Exercise: Which lines in the records below contain the word "String"? Return each of them.

Saved data entries:
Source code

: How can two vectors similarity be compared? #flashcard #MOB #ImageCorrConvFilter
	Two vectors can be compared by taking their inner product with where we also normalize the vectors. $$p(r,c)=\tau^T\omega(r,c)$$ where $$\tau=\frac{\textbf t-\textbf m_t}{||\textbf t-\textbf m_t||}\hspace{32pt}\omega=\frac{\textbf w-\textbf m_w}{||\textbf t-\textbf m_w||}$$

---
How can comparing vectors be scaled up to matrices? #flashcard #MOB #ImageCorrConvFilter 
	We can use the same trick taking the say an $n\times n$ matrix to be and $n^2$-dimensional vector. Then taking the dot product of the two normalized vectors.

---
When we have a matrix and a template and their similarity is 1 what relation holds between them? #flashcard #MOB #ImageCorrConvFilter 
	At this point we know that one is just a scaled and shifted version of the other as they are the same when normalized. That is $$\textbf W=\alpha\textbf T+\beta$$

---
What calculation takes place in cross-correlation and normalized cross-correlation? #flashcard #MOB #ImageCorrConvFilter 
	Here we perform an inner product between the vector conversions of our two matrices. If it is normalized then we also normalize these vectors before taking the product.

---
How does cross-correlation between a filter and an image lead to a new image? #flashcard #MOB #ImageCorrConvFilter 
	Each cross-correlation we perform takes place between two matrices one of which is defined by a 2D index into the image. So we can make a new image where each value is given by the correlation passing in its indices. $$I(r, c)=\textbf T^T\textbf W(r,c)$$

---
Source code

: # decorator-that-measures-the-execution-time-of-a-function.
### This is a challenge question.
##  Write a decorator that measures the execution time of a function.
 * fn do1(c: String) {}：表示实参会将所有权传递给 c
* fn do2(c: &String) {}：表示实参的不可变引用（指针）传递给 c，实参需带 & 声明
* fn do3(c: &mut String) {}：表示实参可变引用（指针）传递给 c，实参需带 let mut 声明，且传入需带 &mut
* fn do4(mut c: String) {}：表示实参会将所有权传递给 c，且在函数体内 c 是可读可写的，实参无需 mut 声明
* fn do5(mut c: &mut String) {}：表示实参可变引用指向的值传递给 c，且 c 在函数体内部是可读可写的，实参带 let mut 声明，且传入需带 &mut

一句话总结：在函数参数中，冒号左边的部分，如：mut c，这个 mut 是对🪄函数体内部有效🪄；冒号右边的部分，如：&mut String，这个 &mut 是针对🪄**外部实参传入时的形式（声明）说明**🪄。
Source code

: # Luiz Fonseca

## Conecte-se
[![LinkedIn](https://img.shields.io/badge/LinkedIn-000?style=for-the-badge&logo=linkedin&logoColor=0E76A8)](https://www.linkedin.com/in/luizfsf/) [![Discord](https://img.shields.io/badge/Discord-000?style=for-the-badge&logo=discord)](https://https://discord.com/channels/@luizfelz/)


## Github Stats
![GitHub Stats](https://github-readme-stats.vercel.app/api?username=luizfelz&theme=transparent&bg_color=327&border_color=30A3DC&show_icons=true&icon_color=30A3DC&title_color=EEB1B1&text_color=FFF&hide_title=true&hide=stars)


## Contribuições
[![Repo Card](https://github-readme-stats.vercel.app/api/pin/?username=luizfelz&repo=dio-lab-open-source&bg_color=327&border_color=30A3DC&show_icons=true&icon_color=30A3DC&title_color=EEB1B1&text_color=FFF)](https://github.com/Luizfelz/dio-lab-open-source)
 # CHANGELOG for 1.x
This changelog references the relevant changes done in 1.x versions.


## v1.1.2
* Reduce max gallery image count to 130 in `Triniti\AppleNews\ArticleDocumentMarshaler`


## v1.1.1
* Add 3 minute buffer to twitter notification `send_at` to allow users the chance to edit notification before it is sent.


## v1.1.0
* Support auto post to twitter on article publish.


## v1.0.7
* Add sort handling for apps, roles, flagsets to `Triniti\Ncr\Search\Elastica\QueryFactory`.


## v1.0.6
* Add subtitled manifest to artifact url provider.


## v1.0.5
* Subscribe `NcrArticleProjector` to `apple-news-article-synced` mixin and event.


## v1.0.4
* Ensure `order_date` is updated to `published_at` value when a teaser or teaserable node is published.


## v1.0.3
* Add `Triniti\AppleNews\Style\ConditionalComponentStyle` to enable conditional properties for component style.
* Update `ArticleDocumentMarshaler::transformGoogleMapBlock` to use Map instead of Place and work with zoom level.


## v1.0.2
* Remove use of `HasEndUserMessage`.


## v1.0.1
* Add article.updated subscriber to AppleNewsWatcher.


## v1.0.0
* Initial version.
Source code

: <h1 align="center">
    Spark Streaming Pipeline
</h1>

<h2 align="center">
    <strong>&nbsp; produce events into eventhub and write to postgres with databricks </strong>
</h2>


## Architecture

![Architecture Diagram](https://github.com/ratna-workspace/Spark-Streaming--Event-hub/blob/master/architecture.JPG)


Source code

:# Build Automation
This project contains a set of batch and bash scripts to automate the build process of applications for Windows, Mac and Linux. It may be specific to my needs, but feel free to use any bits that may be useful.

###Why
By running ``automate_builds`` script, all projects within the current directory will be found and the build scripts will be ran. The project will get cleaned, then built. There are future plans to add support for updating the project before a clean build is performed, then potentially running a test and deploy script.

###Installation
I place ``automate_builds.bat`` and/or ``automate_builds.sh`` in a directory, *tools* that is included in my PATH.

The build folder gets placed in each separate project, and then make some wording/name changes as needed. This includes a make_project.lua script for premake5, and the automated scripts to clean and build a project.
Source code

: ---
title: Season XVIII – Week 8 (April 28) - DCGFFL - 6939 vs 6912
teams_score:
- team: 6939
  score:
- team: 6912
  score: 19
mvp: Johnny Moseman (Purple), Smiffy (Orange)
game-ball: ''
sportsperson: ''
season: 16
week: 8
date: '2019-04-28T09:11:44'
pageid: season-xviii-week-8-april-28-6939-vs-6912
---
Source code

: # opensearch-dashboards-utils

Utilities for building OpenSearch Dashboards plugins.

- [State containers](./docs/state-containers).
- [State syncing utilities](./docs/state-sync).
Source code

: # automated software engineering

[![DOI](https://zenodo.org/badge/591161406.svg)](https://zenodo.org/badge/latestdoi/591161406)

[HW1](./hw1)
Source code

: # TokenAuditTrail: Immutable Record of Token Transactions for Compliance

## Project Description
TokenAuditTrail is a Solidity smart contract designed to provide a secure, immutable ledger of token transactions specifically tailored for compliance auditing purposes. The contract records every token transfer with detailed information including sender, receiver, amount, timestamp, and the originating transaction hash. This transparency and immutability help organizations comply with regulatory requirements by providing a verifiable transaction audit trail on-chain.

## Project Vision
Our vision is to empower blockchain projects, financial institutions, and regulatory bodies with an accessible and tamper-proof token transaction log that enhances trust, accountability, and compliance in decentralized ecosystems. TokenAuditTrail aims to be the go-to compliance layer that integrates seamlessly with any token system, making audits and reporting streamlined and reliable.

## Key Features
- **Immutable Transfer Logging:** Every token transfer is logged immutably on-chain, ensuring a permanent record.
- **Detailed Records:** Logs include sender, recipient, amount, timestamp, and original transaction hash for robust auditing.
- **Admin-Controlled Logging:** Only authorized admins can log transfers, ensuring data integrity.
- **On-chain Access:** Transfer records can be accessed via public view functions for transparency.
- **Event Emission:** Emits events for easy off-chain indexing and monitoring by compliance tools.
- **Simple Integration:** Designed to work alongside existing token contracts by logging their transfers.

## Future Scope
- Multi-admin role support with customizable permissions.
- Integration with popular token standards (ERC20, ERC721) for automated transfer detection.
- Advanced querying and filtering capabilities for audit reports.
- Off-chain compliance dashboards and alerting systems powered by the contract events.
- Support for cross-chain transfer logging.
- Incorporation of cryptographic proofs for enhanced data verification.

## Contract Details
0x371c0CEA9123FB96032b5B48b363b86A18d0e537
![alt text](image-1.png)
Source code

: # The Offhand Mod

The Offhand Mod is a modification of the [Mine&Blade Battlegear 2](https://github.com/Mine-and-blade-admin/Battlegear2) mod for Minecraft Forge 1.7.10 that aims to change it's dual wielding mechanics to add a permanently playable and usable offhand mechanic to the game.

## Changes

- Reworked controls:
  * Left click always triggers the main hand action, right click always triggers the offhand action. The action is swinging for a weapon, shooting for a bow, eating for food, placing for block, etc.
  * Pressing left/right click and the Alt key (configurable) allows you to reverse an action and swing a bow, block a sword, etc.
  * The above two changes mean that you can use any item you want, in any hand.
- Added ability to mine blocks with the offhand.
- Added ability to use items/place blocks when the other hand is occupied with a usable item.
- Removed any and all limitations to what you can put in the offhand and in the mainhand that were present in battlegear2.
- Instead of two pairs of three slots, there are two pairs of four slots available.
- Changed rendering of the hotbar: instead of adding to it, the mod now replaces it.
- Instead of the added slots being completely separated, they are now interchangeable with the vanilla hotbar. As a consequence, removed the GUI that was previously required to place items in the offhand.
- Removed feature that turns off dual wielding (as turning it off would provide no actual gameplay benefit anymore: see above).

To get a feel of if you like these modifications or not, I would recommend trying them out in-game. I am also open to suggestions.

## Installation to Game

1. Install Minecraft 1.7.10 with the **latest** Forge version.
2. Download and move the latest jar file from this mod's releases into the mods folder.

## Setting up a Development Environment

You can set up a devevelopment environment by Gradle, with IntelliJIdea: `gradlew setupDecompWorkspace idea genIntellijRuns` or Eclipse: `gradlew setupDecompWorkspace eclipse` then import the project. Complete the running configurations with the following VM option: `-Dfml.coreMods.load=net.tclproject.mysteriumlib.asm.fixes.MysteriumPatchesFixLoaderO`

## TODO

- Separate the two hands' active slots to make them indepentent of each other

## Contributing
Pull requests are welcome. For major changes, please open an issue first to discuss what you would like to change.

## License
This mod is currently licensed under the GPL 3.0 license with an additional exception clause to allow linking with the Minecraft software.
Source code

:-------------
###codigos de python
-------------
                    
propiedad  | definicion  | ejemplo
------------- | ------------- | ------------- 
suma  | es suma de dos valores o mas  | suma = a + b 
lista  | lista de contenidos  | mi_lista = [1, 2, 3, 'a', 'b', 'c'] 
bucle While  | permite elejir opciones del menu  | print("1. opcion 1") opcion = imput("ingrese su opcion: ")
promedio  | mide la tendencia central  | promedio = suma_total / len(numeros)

Result:
 * fn do1(c: String) {}：表示实参会将所有权传递给 c
* fn do2(c: &String) {}：表示实参的不可变引用（指针）传递给 c，实参需带 & 声明
* fn do3(c: &mut String) {}：表示实参可变引用（指针）传递给 c，实参需带 let mut 声明，且传入需带 &mut
* fn do4(mut c: String) {}：表示实参会将所有权传递给 c，且在函数体内 c 是可读可写的，实参无需 mut 声明
* fn do5(mut c: &mut String) {}：表示实参可变引用指向的值传递给 c，且 c 在函数体内部是可读可写的，实参带 let mut 声明，且传入需带 &mut
一句话总结：在函数参数中，冒号左边的部分，如：mut c，这个 mut 是对🪄函数体内部有效🪄；冒号右边的部分，如：&mut String，这个 &mut 是针对🪄**外部实参传入时的形式（声明）说明**🪄。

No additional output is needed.